To evaluate whether site characteristics benefited more urban-tolerant or more urban-sensitive avian species, we used species-level urban-tolerance scores provided in (Callaghan et al. 2021). Callaghan et al.’s analysis quantifies species-specific responses to urbanization in the Western Hemisphere by integrating citizen science observations from eBird with urbanization intensity as measured by night-time light intensity (Elvidge et al. 2017) . We averaged Callaghan et al.’s monthly, species-specific urban tolerance scores for the seasons in which a species was detected in the study area. Species scores were then classified into “urban sensitive” (0.33 quantile of the community-level distribution of scores), “urban neutral” (0.33 to 0.66 interquartile range), and “urban tolerant” (0.66 to 1.00 interquartile range). The dataset covers all but three species in our analysis: golden-crowned sparrow, cliff swallow, and willow flycatcher. Given the lack of data on these species, they were excluded from our assessment of urban tolerance. Previous work has found that continental measures of urban-tolerance align with local measures of urban tolerance (Callaghan et al. 2020).

Pollinator taxonomic richness

Pollinator surveys did not include within-season resurveys, preventing the use of occupancy models and the correction of potential variation in pollinator detectability. In light of these limitations, we assumed pooled raw pollinator taxonomic richness values from the surveys could provide an index to evaluate site characteristics’ effects on pollinator diversity. Only native or potentially native taxa were included in the analysis and nonnative pollinators were excluded from analysis: Apis sp. and Pieris rapae (Appendix 1: Table 1). Taxa with potentially invasive species were evaluated based on known ranges of invasive species (Droege 2021): Hylaeus sp., Megachile sp., Polistes sp., Vespula sp. These taxa were included in the final analysis because they occurred in low numbers and models including and excluding these taxa returned the same significant covariates and similar covariate values. The same environmental variables used in the avian multi-species occupancy model were included as predictors of pollinator richness using a Poisson linear model (GLM) with a variance of ϕ × μ, where μis the mean and ϕis the dispersion. Models were fit using the glm() function in R. A standard Poisson model was appropriate given that no overdispersion was detected in the standard errors. 

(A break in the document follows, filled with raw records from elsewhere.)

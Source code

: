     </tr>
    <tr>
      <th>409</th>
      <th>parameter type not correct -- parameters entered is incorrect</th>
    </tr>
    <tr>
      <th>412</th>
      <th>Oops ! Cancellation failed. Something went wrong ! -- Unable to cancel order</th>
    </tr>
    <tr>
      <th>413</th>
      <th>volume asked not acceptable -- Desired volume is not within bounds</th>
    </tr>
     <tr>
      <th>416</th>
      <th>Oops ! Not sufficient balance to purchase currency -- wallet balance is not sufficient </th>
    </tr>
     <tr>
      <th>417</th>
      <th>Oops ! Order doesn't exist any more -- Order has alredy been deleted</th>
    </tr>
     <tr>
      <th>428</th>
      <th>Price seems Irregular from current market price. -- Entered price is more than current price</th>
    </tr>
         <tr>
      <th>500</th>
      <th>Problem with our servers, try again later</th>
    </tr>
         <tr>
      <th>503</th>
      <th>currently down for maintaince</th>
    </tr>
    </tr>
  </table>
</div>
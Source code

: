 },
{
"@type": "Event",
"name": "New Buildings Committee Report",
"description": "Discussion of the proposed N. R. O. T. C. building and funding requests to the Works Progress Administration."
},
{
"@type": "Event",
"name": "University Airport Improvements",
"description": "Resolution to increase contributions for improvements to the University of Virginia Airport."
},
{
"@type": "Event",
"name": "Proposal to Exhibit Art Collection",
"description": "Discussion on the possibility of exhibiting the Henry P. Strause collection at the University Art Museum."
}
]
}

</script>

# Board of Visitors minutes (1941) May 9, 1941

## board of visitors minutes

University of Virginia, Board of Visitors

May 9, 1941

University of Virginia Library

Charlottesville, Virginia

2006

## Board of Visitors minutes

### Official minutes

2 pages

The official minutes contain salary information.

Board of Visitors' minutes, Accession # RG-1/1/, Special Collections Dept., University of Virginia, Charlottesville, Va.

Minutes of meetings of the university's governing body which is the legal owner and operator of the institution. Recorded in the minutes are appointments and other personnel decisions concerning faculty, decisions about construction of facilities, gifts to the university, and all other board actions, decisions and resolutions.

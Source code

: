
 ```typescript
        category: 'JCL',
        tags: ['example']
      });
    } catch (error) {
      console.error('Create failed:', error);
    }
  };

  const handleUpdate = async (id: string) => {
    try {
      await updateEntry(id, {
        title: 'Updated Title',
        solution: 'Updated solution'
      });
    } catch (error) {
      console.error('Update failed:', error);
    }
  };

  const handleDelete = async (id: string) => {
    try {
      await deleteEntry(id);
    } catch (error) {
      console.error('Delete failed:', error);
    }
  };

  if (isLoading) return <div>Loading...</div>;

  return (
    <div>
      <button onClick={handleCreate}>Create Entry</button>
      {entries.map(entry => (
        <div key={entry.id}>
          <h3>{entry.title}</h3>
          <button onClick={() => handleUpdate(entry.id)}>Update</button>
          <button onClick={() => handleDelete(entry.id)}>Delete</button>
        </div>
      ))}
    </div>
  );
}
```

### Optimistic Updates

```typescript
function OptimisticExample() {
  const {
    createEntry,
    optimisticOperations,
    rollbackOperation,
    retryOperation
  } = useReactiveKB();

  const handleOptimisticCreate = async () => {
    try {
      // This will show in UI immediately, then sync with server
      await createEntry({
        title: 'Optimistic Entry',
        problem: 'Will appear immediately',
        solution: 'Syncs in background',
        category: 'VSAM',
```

Assessment of Spatial Autocorrelation

As site selection was restricted to participating landowners, we assessed potential spatial autocorrelation that could have resulted from the non-random placement of sampling locations. For birds, we analyzed residual spatial autocorrelation using methods explicitly designed for occupancy models presented by Wright et al (2019). Latent occupancy residuals for each species and site were obtained by subtracting the probability of occupancy (ψ_ijk) from the incidence (z_ijk) across the entire posterior distribution. These residuals may more appropriately termed “discrepancies” as incidence is partially latent. We assessed spatial autocorrelation for every species in each model using Moran’s I at 500 m distance bands from 0 to 5 km. Band distance was chosen following guidelines by Fletcher and Fortin (2018) to allow for a sufficient number of pairs for comparison in each distance band (>20 pairs) and capped at 5 km to avoid boundary effects. We found limited evidence of spatial autocorrelation in our avian models; only 0.34% (n = 7) of our species-season pairs in any distance class in any season had 95% HDIs non-overlapping zero (Appendix 1 Figure 4). This overlap did not show a pattern with distance or seasonality, and there was no spatial autocorrelation evident for sites separated by <1 km. For pollinators, we calculated Moran’s I using the R package pgirmess::correlog, using the Sturges method to compute the optimal number of distance classes (Giraudoux 2023). There was no significant spatial autocorrelation evident for sites <5km apart.